## [Work item]
Lines from the listing that hold the string "created" are what you should return.

** Opening Input records block **

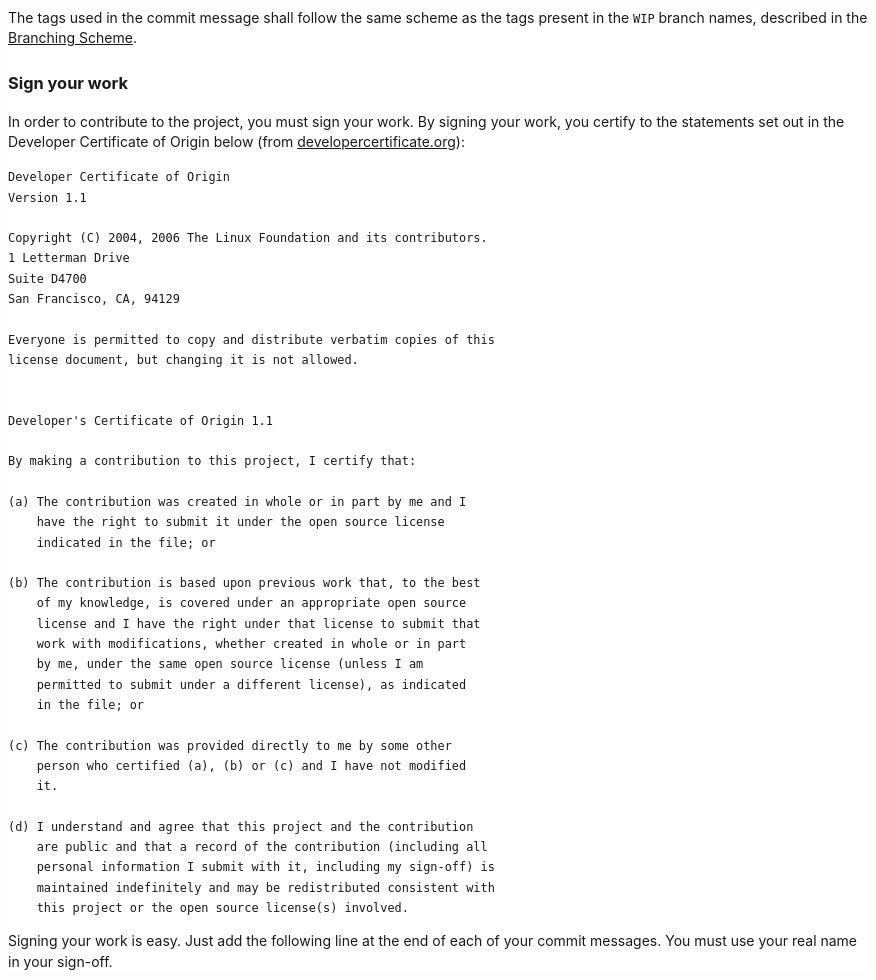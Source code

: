 The tags used in the commit message shall follow the same scheme as the tags
present in the `WIP` branch names, described in the
[Branching Scheme](#branching-guidelines).

### Sign your work

In order to contribute to the project, you must sign your work. By signing your
work, you certify to the statements set out in the Developer Certificate of
Origin below (from
[developercertificate.org](http://developercertificate.org/)):

```
Developer Certificate of Origin
Version 1.1

Copyright (C) 2004, 2006 The Linux Foundation and its contributors.
1 Letterman Drive
Suite D4700
San Francisco, CA, 94129

Everyone is permitted to copy and distribute verbatim copies of this
license document, but changing it is not allowed.


Developer's Certificate of Origin 1.1

By making a contribution to this project, I certify that:

(a) The contribution was created in whole or in part by me and I
    have the right to submit it under the open source license
    indicated in the file; or

(b) The contribution is based upon previous work that, to the best
    of my knowledge, is covered under an appropriate open source
    license and I have the right under that license to submit that
    work with modifications, whether created in whole or in part
    by me, under the same open source license (unless I am
    permitted to submit under a different license), as indicated
    in the file; or

(c) The contribution was provided directly to me by some other
    person who certified (a), (b) or (c) and I have not modified
    it.

(d) I understand and agree that this project and the contribution
    are public and that a record of the contribution (including all
    personal information I submit with it, including my sign-off) is
    maintained indefinitely and may be redistributed consistent with
    this project or the open source license(s) involved.
```

Signing your work is easy. Just add the following line at the end of each of
your commit messages. You must use your real name in your sign-off.
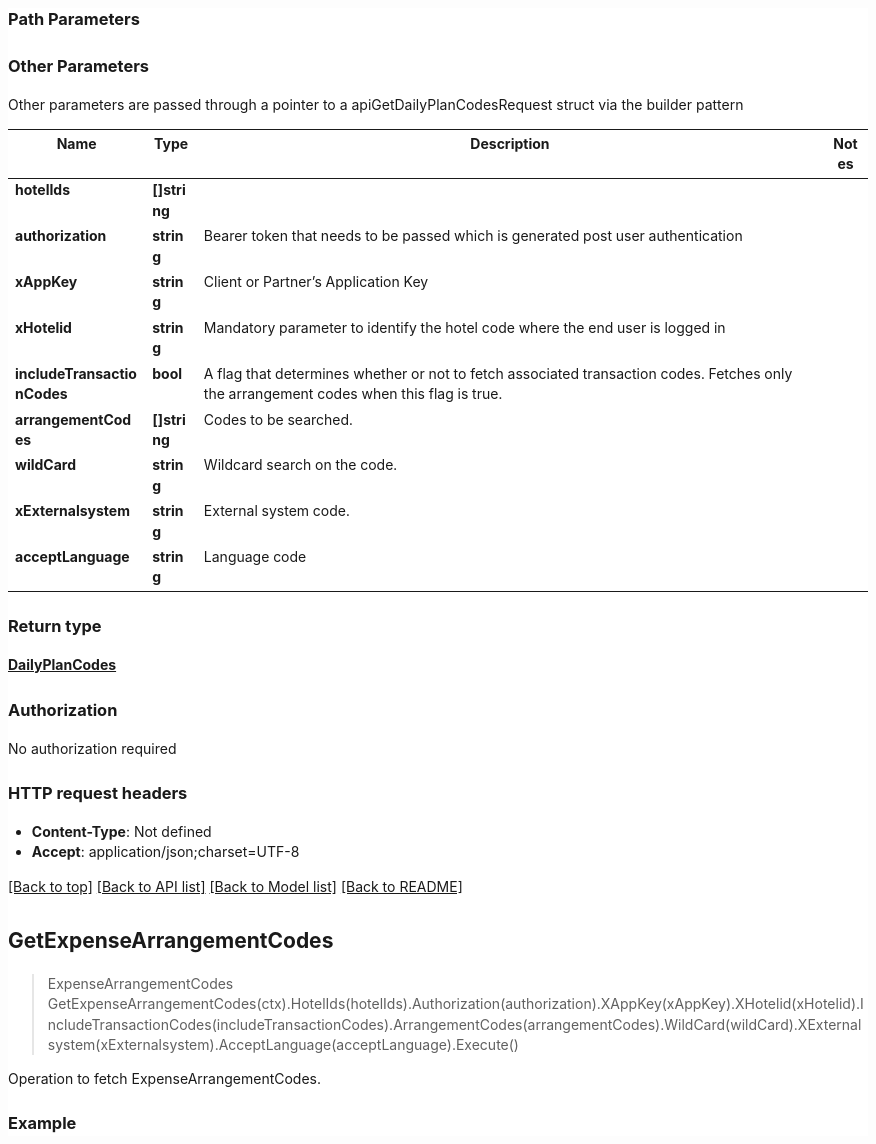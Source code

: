 ### Path Parameters



### Other Parameters

Other parameters are passed through a pointer to a apiGetDailyPlanCodesRequest struct via the builder pattern


Name | Type | Description  | Notes
------------- | ------------- | ------------- | -------------
 **hotelIds** | **[]string** |  | 
 **authorization** | **string** | Bearer token that needs to be passed which is generated post user authentication | 
 **xAppKey** | **string** | Client or Partner’s Application Key | 
 **xHotelid** | **string** | Mandatory parameter to identify the hotel code where the end user is logged in | 
 **includeTransactionCodes** | **bool** | A flag that determines whether or not to fetch associated transaction codes. Fetches only the arrangement codes when this flag is true. | 
 **arrangementCodes** | **[]string** | Codes to be searched. | 
 **wildCard** | **string** | Wildcard search on the code. | 
 **xExternalsystem** | **string** | External system code. | 
 **acceptLanguage** | **string** | Language code | 

### Return type

[**DailyPlanCodes**](DailyPlanCodes.md)

### Authorization

No authorization required

### HTTP request headers

- **Content-Type**: Not defined
- **Accept**: application/json;charset=UTF-8

[[Back to top]](#) [[Back to API list]](../README.md#documentation-for-api-endpoints)
[[Back to Model list]](../README.md#documentation-for-models)
[[Back to README]](../README.md)


## GetExpenseArrangementCodes

> ExpenseArrangementCodes GetExpenseArrangementCodes(ctx).HotelIds(hotelIds).Authorization(authorization).XAppKey(xAppKey).XHotelid(xHotelid).IncludeTransactionCodes(includeTransactionCodes).ArrangementCodes(arrangementCodes).WildCard(wildCard).XExternalsystem(xExternalsystem).AcceptLanguage(acceptLanguage).Execute()

Operation to fetch ExpenseArrangementCodes.



### Example
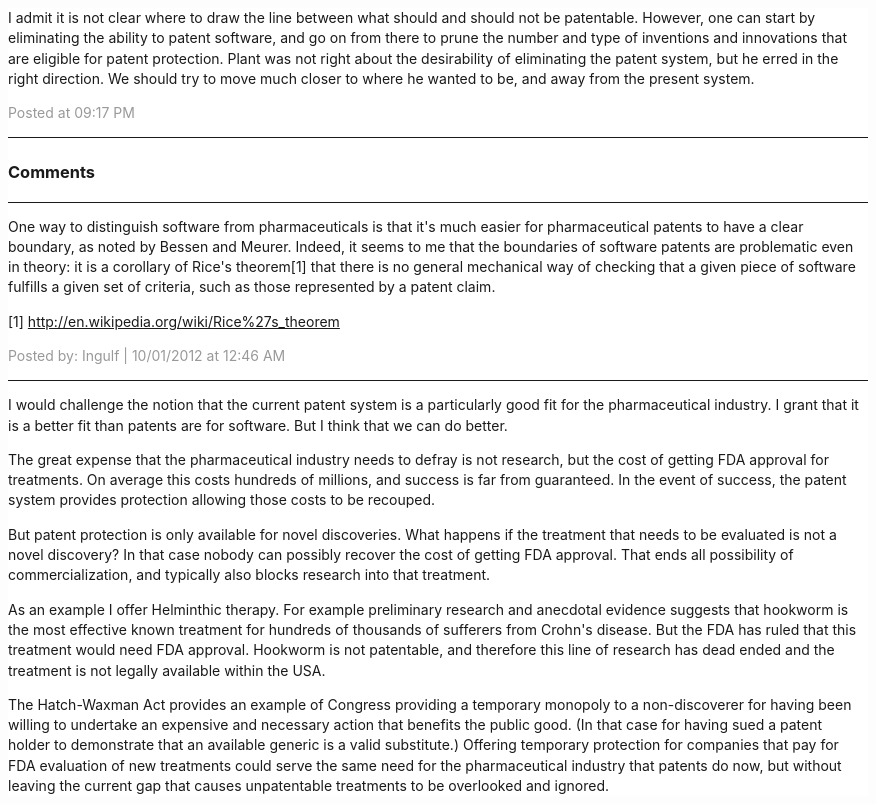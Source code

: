 I admit it is not clear where to draw the line between what
should and should not be patentable. However, one can start by eliminating the
ability to patent software, and go on from there to prune the number and type
of inventions and innovations that are eligible for patent protection. Plant
was not right about the desirability of eliminating the patent system, but he
erred in the right direction. We should try to move much closer to where he
wanted to be, and away from the present system.

<span style="color:#999">Posted at 09:17 PM</span>



---

### Comments

---

One way to distinguish software from pharmaceuticals is that it's much easier for pharmaceutical patents to have a clear boundary, as noted by Bessen and Meurer. Indeed, it seems to me that the boundaries of software patents are problematic even in theory: it is a corollary of Rice's theorem[1] that there is no general mechanical way of checking that a given piece of software fulfills a given set of criteria, such as those represented by a patent claim. 

[1] http://en.wikipedia.org/wiki/Rice%27s_theorem


<span style="color:#999">Posted by: Ingulf | 10/01/2012 at 12:46 AM</span>

---

I would challenge the notion that the current patent system is a particularly good fit for the pharmaceutical industry.  I grant that it is a better fit than patents are for software.  But I think that we can do better.

The great expense that the pharmaceutical industry needs to defray is not research, but the cost of getting FDA approval for treatments.  On average this costs hundreds of millions, and success is far from guaranteed.  In the event of success, the patent system provides protection allowing those costs to be recouped.

But patent protection is only available for novel discoveries.  What happens if the treatment that needs to be evaluated is not a novel discovery?  In that case nobody can possibly recover the cost of getting FDA approval.  That ends all possibility of commercialization, and typically also blocks research into that treatment.

As an example I offer Helminthic therapy.  For example preliminary research and anecdotal evidence suggests that hookworm is the most effective known treatment for hundreds of thousands of sufferers from Crohn's disease.  But the FDA has ruled that this treatment would need FDA approval.  Hookworm is not patentable, and therefore this line of research has dead ended and the treatment is not legally available within the USA.

The Hatch-Waxman Act provides an example of Congress providing a temporary monopoly to a non-discoverer for having been willing to undertake an expensive and necessary action that benefits the public good.  (In that case for having sued a patent holder to demonstrate that an available generic is a valid substitute.)    Offering temporary protection for companies that pay for FDA evaluation of new treatments could serve the same need for the pharmaceutical industry that patents do now, but without leaving the current gap that causes unpatentable treatments to be overlooked and ignored.
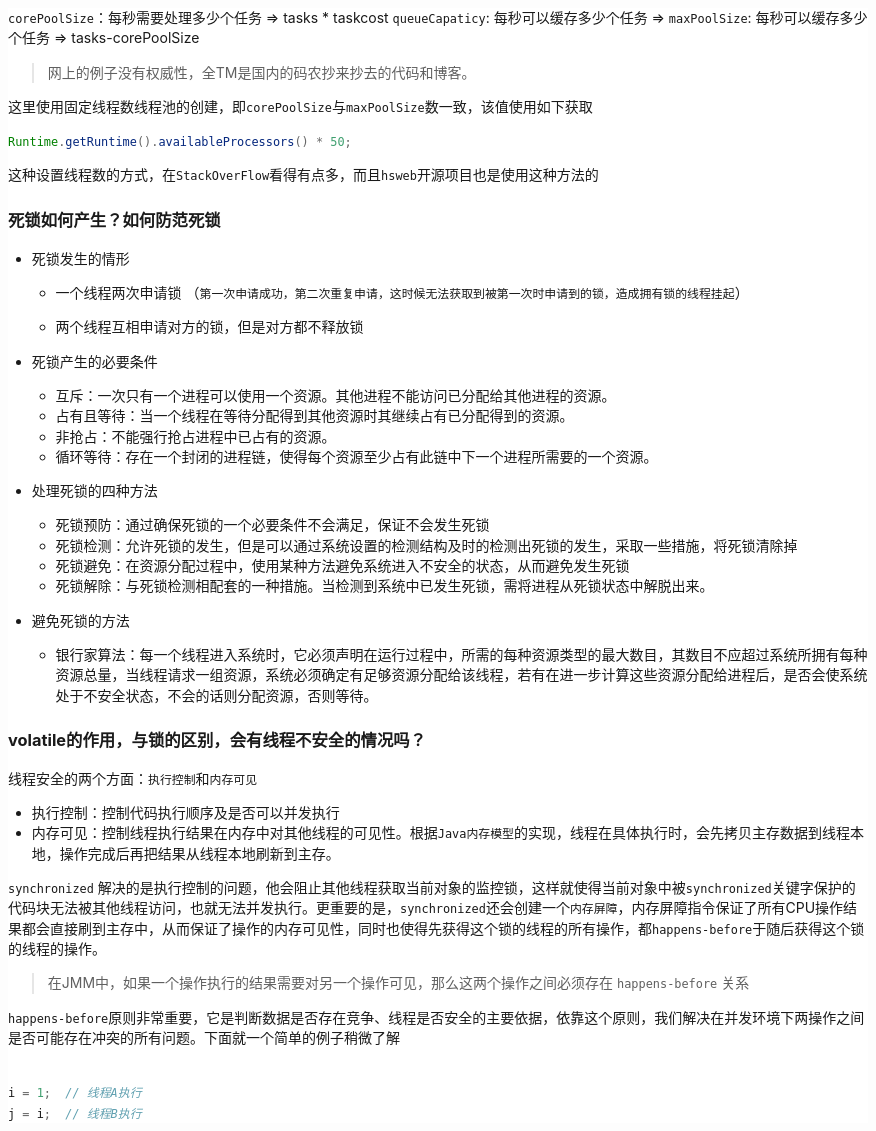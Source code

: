 
`corePoolSize`：每秒需要处理多少个任务 => tasks * taskcost
`queueCapaticy`: 每秒可以缓存多少个任务 => 
`maxPoolSize`: 每秒可以缓存多少个任务 => tasks-corePoolSize

> 网上的例子没有权威性，全TM是国内的码农抄来抄去的代码和博客。

这里使用固定线程数线程池的创建，即`corePoolSize`与`maxPoolSize`数一致，该值使用如下获取

```java
Runtime.getRuntime().availableProcessors() * 50;
```

这种设置线程数的方式，在`StackOverFlow`看得有点多，而且`hsweb`开源项目也是使用这种方法的

### 死锁如何产生？如何防范死锁

+ 死锁发生的情形

    + 一个线程两次申请锁 （`第一次申请成功，第二次重复申请，这时候无法获取到被第一次时申请到的锁，造成拥有锁的线程挂起`）

    + 两个线程互相申请对方的锁，但是对方都不释放锁

+ 死锁产生的必要条件

    + 互斥：一次只有一个进程可以使用一个资源。其他进程不能访问已分配给其他进程的资源。
    + 占有且等待：当一个线程在等待分配得到其他资源时其继续占有已分配得到的资源。
    + 非抢占：不能强行抢占进程中已占有的资源。
    + 循环等待：存在一个封闭的进程链，使得每个资源至少占有此链中下一个进程所需要的一个资源。

+ 处理死锁的四种方法

    + 死锁预防：通过确保死锁的一个必要条件不会满足，保证不会发生死锁
    + 死锁检测：允许死锁的发生，但是可以通过系统设置的检测结构及时的检测出死锁的发生，采取一些措施，将死锁清除掉
    + 死锁避免：在资源分配过程中，使用某种方法避免系统进入不安全的状态，从而避免发生死锁
    + 死锁解除：与死锁检测相配套的一种措施。当检测到系统中已发生死锁，需将进程从死锁状态中解脱出来。

+ 避免死锁的方法

    + 银行家算法：每一个线程进入系统时，它必须声明在运行过程中，所需的每种资源类型的最大数目，其数目不应超过系统所拥有每种资源总量，当线程请求一组资源，系统必须确定有足够资源分配给该线程，若有在进一步计算这些资源分配给进程后，是否会使系统处于不安全状态，不会的话则分配资源，否则等待。


### volatile的作用，与锁的区别，会有线程不安全的情况吗？

线程安全的两个方面：`执行控制`和`内存可见`

+ 执行控制：控制代码执行顺序及是否可以并发执行
+ 内存可见：控制线程执行结果在内存中对其他线程的可见性。根据`Java内存模型`的实现，线程在具体执行时，会先拷贝主存数据到线程本地，操作完成后再把结果从线程本地刷新到主存。


`synchronized` 解决的是执行控制的问题，他会阻止其他线程获取当前对象的监控锁，这样就使得当前对象中被`synchronized`关键字保护的代码块无法被其他线程访问，也就无法并发执行。更重要的是，`synchronized`还会创建一个`内存屏障`，内存屏障指令保证了所有CPU操作结果都会直接刷到主存中，从而保证了操作的内存可见性，同时也使得先获得这个锁的线程的所有操作，都`happens-before`于随后获得这个锁的线程的操作。

> 在JMM中，如果一个操作执行的结果需要对另一个操作可见，那么这两个操作之间必须存在 `happens-before` 关系

`happens-before`原则非常重要，它是判断数据是否存在竞争、线程是否安全的主要依据，依靠这个原则，我们解决在并发环境下两操作之间是否可能存在冲突的所有问题。下面就一个简单的例子稍微了解

```java

i = 1;  // 线程A执行
j = i;  // 线程B执行

```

** Closing Input records block **

## [Reply]
(a) The contribution was created in whole or in part by me and I
    work with modifications, whether created in whole or in part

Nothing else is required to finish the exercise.